Series describes this development as a passage from a ‘carceral’ to a ‘post-carceral’ era (after Unsworth, 1991). But in making the physical move away from institutions, to what degree have some less tangible aspects of the old institutional life been carried over to those new living arrangements, as far as these individuals are concerned? To what extent, Series asks, are they still living in ‘the shadows of the institution’?
This question was brought sharply into focus in the UK Supreme Court case of Cheshire West, the litigation that forms the dramatic fulcrum of this book. The court’s approach meant that its definition of deprivation of liberty applied to a much wider array of living arrangements than had hitherto been the case, extending to private homes, where family members were the carers (or custodians?) of the person concerned. It is the socio-legal ramifications of this move (which Series views as transgressive) that are the main concern of the book. To put it briefly and in human-rights terms, in its approach to concerns about liberty in the area of social care detention—under article 5 of the European Convention on Human Rights—the court seemed to set up a clash with a set of questions belonging more under article 8 (respect for private and family life), to do with the distinction between institutions and homes.
This review is split into five short sections: 1. Social care detention. 2. The acid test. 3. Liberty. 4. Home. 5. Out of the shadows?
1. Social care detention
In an interview with Alex Ruck Keene, Series described social care detention as ‘the recognition and regulation of living arrangements in community settings as a deprivation of liberty’, where ‘community’ refers to any place that is not a hospital (see the examples above). There are now more people deprived of their liberty in Britain’s care homes alone than in its prisons, granted these detentions are of a benevolent character (p.226). Series charts the history by which various populations became subject to what she calls the law of institutions, which has developed in order to oversee both mental health and social care detention. The law of institutions has two main facets. On the one hand it is concerned with safeguards for individual liberty—for example, the Mental Health Acts and their antecedents, and the Deprivation of Liberty Safeguards (DoLS, shortly to be replaced by the Liberty Protection Safeguards). On the other hand, the law of institutions involves licensing and inspection to regulate conditions (in England today this is done by the Care Quality Commission).

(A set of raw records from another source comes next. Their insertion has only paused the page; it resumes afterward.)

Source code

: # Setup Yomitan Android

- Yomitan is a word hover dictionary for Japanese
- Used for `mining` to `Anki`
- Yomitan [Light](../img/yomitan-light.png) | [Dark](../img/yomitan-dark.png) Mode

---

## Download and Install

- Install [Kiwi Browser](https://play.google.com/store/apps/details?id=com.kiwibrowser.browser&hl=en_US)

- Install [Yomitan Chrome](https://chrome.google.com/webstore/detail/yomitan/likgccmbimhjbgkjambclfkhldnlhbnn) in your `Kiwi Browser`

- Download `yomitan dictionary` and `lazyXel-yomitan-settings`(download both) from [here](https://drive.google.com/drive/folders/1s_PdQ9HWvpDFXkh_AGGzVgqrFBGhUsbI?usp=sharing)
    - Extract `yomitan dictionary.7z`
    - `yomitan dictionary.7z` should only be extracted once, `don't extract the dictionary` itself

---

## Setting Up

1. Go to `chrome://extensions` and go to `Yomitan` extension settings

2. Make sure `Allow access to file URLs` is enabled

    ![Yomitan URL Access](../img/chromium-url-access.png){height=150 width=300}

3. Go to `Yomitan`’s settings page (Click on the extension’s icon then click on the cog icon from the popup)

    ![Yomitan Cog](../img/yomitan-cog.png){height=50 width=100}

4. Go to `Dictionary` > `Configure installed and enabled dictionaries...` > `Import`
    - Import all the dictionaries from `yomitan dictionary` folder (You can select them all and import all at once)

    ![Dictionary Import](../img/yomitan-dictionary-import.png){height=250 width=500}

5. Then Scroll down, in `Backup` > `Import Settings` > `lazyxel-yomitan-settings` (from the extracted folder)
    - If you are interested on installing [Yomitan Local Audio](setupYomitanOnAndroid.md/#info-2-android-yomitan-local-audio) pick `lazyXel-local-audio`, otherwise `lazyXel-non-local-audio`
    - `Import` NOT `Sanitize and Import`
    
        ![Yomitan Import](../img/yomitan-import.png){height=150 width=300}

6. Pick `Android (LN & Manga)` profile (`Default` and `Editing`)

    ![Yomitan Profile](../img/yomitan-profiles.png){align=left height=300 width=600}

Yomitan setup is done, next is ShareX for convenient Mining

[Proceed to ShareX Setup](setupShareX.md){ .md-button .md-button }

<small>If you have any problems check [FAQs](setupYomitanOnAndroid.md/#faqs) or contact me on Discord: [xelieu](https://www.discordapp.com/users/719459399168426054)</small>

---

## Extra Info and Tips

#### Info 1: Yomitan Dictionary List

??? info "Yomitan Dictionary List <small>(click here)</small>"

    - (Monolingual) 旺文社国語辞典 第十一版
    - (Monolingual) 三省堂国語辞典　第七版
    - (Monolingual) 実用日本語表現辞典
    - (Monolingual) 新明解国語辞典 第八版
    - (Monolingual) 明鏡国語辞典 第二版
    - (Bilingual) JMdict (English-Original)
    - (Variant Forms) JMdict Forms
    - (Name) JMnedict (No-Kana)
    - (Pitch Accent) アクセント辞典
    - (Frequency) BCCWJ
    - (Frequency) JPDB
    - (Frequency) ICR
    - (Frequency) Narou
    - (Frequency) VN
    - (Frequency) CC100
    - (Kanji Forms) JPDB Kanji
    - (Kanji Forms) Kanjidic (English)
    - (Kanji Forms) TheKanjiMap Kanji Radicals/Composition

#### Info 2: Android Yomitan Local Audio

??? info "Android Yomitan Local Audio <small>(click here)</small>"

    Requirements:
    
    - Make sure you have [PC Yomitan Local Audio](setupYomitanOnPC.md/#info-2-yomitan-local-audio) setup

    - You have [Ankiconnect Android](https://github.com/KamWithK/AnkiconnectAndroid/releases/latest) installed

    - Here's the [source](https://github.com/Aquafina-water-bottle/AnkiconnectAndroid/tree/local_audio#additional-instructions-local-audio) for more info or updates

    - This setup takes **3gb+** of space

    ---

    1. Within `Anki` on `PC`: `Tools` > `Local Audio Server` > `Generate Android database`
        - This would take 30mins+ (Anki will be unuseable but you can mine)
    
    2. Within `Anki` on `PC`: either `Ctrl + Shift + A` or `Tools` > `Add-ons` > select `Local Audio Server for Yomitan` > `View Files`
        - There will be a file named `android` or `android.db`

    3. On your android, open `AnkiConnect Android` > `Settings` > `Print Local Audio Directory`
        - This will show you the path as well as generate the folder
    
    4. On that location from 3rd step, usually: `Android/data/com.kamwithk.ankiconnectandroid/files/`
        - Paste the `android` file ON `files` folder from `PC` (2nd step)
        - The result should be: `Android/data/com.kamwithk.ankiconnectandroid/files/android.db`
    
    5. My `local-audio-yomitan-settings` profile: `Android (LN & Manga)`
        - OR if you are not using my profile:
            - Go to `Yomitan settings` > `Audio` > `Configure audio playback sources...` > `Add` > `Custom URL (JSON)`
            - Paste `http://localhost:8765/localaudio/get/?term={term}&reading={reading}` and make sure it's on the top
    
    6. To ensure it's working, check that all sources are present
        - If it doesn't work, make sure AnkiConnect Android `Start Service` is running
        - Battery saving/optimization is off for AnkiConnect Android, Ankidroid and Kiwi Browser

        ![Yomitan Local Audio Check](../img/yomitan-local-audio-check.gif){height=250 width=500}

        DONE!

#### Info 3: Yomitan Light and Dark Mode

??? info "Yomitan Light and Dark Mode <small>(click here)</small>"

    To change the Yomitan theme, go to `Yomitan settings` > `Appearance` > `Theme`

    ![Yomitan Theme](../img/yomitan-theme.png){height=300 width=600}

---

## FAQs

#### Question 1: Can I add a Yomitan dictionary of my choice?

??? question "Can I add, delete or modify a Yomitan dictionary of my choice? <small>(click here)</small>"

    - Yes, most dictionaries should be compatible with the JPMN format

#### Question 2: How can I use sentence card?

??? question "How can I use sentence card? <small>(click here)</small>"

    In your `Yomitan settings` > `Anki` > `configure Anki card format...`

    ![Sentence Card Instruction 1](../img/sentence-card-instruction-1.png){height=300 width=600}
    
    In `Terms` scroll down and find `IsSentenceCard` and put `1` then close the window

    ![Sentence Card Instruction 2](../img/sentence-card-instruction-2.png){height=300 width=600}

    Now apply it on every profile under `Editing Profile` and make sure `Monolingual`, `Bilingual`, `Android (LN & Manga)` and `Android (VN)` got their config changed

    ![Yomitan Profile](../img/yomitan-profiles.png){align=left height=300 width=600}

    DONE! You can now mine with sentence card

Early chapters of the book draw the distinctions between mental health detention and social care detention. While the former is broadly focused on psychosocial disabilities, where the person may be resistant and dangerous, and the goal (these days) may be treatment and cure, the latter form of detention caters for long-term ‘cognitive’ impairments (including both dementia and intellectual/learning disabilities). The latter group has tended to be seen as ‘non-volitional’ and ‘incapable’—not exercising will or even experiencing liberty, and historically informality, rather than a protective legalism, around their detention has often been seen as acceptable. But the story Series tells is one that is punctuated by scandals and, in the case of the late twentieth century, it is characterised by social movements away from institutions toward independent living—homes not hospitals. In charting this change, she asks to what degree rather than wholesale liberation, we have instead seen ‘transcarceration’—the spread of carceral practices from institutions into the community. She suspects there is an ‘institutional treadmill’ which pulls us back into the past: even though people are ‘in the community’, institutional practices and attitudes endure.
2. The acid test
Social care detention in England and Wales is regulated via the Mental Capacity Act 2005 (MCA). Since 2009 the Act’s DoLS regime has covered detentions in care homes and hospitals (the latter falling outside the scope of this book because not social care detentions). A key element of the Cheshire West ruling by the UK Supreme Court in 2014 was that, by virtue of its universalist application of a definition of ‘deprivation of liberty’, safeguards were to be enforced not just in hospitals and care homes, but also in precisely those living arrangements which had developed as a result of the social movements characteristic of the post-carceral era. In the case of the three people at the heart of Cheshire West, these arrangements were a small group home, a ‘supported living’ setting, and living with a foster parent.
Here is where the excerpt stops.